Thursday, 13 September 2007

Fancy a Danish? Virtual Copenhagen

This post was originally posted at 3pointd - but reprinted here with extra pictures.

2007 has seen a trend (dare I say “meme”? No, perhaps not) for real world cities to be replicated in the virtual world of Second Life. This trend has been particularly prevalent in Northern/Central Europe - with Germany and The Netherlands vying for the most virtual cities. Today, while passing by the World Trade Center Memorial again, I espied an island called »CPH«, and finding it open, went to have a look. It seems that the trend has moved North a tad, as this is virtual Copenhagen. But is it “wunderbar, wunderbar?”

There are many reasons why a city might want to establish a presence in Second Life. The context for Copenhagen’s build can be found in the related website, where you will find an English-language PDF file:

How can Copenhagen evolve into an international top rank knowledge city? A city, seething with innovation and enterprise. A city that is a magnet for students and knowledge workers worldwide. These are the questions we have worked on in the Think Tank for Internationalisation and Business Development. The Think Tank was set up by the City of Copenhagen in May 2006, under the initiative of Lord Mayor Ritt Bjerregaard. The result is nine concrete proposals spanning from a new hotel concept for researchers and knowledge workers to transforming Copenhagen into one huge exhibition of groundbreaking technology.

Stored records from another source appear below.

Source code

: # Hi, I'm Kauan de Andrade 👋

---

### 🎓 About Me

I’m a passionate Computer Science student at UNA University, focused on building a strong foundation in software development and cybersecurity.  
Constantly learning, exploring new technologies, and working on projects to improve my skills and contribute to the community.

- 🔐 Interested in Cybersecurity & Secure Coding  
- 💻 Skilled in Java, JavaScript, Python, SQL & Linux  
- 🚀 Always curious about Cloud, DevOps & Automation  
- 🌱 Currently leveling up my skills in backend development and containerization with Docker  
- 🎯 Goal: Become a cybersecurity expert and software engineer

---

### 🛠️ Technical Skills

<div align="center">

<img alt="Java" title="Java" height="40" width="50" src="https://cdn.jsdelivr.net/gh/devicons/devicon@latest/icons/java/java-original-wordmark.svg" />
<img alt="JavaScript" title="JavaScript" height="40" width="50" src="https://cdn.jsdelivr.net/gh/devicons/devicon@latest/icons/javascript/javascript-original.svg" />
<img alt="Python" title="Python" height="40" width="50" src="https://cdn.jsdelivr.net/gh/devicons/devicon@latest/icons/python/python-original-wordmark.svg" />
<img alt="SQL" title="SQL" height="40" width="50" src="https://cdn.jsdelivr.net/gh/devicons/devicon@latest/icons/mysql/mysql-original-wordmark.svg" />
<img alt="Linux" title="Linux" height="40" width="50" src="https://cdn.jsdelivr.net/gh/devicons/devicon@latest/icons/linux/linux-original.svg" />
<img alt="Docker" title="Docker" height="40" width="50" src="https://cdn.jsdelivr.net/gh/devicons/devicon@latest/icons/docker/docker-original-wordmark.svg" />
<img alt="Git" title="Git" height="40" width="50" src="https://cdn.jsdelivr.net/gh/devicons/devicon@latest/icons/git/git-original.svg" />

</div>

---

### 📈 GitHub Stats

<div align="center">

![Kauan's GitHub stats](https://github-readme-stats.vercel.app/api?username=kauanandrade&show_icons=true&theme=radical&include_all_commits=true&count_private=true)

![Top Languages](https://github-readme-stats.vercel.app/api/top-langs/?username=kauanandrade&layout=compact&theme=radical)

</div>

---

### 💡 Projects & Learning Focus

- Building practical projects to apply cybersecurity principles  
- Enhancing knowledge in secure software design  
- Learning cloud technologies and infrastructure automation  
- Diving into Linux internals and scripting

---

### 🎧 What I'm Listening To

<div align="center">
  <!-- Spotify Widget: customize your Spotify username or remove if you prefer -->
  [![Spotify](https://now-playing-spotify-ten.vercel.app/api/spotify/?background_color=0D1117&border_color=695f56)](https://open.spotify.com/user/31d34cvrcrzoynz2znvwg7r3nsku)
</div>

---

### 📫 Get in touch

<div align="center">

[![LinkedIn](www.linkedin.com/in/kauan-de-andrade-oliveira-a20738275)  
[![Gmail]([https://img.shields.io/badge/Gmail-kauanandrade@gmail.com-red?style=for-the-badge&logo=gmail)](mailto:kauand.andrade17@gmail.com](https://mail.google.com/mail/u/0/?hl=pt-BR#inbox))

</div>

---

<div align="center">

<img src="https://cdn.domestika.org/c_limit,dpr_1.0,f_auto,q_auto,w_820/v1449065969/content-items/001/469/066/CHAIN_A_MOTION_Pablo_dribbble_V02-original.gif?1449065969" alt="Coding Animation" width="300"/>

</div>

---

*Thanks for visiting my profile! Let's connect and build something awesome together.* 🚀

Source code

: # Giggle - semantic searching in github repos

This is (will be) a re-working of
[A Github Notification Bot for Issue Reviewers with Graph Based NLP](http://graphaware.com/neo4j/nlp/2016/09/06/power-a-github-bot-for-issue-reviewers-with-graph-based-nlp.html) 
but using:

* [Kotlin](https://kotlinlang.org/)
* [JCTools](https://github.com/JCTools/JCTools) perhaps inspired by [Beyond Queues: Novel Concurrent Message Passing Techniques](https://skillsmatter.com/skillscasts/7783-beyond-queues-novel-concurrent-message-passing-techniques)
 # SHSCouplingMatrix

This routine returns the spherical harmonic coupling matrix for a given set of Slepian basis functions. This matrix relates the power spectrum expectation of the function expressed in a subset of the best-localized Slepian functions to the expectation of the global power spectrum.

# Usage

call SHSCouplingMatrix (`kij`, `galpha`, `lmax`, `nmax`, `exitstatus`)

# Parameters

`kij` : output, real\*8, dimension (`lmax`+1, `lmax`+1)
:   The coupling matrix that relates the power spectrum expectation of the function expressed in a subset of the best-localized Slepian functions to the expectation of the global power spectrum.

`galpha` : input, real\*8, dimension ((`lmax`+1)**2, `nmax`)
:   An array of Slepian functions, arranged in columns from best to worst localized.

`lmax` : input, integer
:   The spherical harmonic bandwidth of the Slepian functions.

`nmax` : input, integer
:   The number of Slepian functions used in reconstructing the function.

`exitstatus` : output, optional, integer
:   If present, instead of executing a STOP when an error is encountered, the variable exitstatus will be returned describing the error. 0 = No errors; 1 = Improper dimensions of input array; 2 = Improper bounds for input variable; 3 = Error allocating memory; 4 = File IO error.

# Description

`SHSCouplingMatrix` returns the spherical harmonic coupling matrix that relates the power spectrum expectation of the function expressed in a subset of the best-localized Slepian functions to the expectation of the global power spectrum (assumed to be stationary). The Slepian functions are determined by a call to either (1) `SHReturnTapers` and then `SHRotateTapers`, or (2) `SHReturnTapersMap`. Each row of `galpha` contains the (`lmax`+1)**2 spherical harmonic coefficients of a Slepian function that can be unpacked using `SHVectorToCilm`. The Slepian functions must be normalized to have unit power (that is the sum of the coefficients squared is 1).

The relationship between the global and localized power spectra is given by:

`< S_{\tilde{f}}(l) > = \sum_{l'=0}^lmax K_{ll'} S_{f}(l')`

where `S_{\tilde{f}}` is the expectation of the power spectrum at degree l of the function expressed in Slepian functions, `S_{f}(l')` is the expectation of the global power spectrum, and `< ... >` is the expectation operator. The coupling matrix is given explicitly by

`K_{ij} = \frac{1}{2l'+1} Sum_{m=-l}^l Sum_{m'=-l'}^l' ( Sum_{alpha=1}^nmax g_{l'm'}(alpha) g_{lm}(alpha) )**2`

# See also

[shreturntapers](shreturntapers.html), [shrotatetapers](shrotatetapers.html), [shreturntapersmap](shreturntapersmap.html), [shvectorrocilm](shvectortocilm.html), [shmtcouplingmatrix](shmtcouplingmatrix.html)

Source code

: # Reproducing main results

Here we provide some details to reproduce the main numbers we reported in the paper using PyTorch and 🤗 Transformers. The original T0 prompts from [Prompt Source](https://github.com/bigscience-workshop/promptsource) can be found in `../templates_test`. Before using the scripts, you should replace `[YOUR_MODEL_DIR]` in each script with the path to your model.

1. Copenhagen Campus is designed to attract international students and make Copenhagen a World-class university town.

2. The Welcome Shop is an international citizens service centre, where guest researchers, knowledge workers and students find everything they need to establish themselves in Copenhagen. Anything, from information about Copenhagen and Danish legislation to help with finding a job, accommodation and childcare.

3. A Knowledge Hotel is an accommodation service for international guest researchers and knowledge workers. It provides a place to live and a social network that will make you want to return to the city or settle down permanently.

4. The Potential Exchange is a place where people with unexploited potential come closer to the labour market. This could be a taxi driver with an engineering degree or a corner shop owner who is actually a trained doctor.

5. Smart Stars is a talent program for primary school pupils. The program will help pupils with poor odds and provide the talented ones with new challenges. The youngsters will learn that smart stars shine brighter.

6. Copenhagen has the potential to attract many more international firms. The Carlsberg district is one of the areas that have the largest potential. It could become an international power centre, housing the regional headquarters of large firms from Denmark and abroad.

7. Copenhagen’s urban spaces should be transformed into opportunity spaces, where there is room for creativity, diversity and enterprise. The key is collaboration between residents, those who use the city, developers, students and artists.

8. Copenhagen Solutions transforms Copenhagen’s urban spaces into a showroom of the best Danish technology and social solutions. An international magnet where one can see and experience the future.

9. Copenhagen Venture is an ambitious entrepreneur collaboration between the universities and the commercial sector. It aims at making Copenhagen a city seething with enterprise and new ideas.

These 9 concrete proposals are re-played here for the benefit of visitors, with many links to relevant pages of the website. The centrepiece of the island is Rådhuspladsen, or City Hall Square, and it is here that visitors first arrive. Teleports enable you to get to the various parts of the island where 3D visualisations of the 9 proposals can be found. The majority of the buildings on the island appear to be faithful reproductions of those to be found in the real city, including the City Hall (shown above). I know this can lead to endless debate about the merits or otherwise of trying to model real world buildings in Second Life. Personally, if there is a point and it is well done, then that is fine.

Here's the selection of teleports and a couple of the visualisations:

The quality of the texturing and rendering of these buildings is very good - but for the most part they do lack a certain something: access. Aside from a school room (representing “Smart Stars”) I could not find any traditional buildings that I could actually enter. They seem to exist purely to provide a 3D backdrop for the presentation of the 9 proposals. I don’t see the aim as being to build any form of online community, although that may be planned for later. However, the use of Second Life both as a creative visualisation medium and as a promotional platform is well executed and interesting to see.

Of course, the real challenge is not is Second Life, but whether Copenhagen can achieve its objectives in the real world.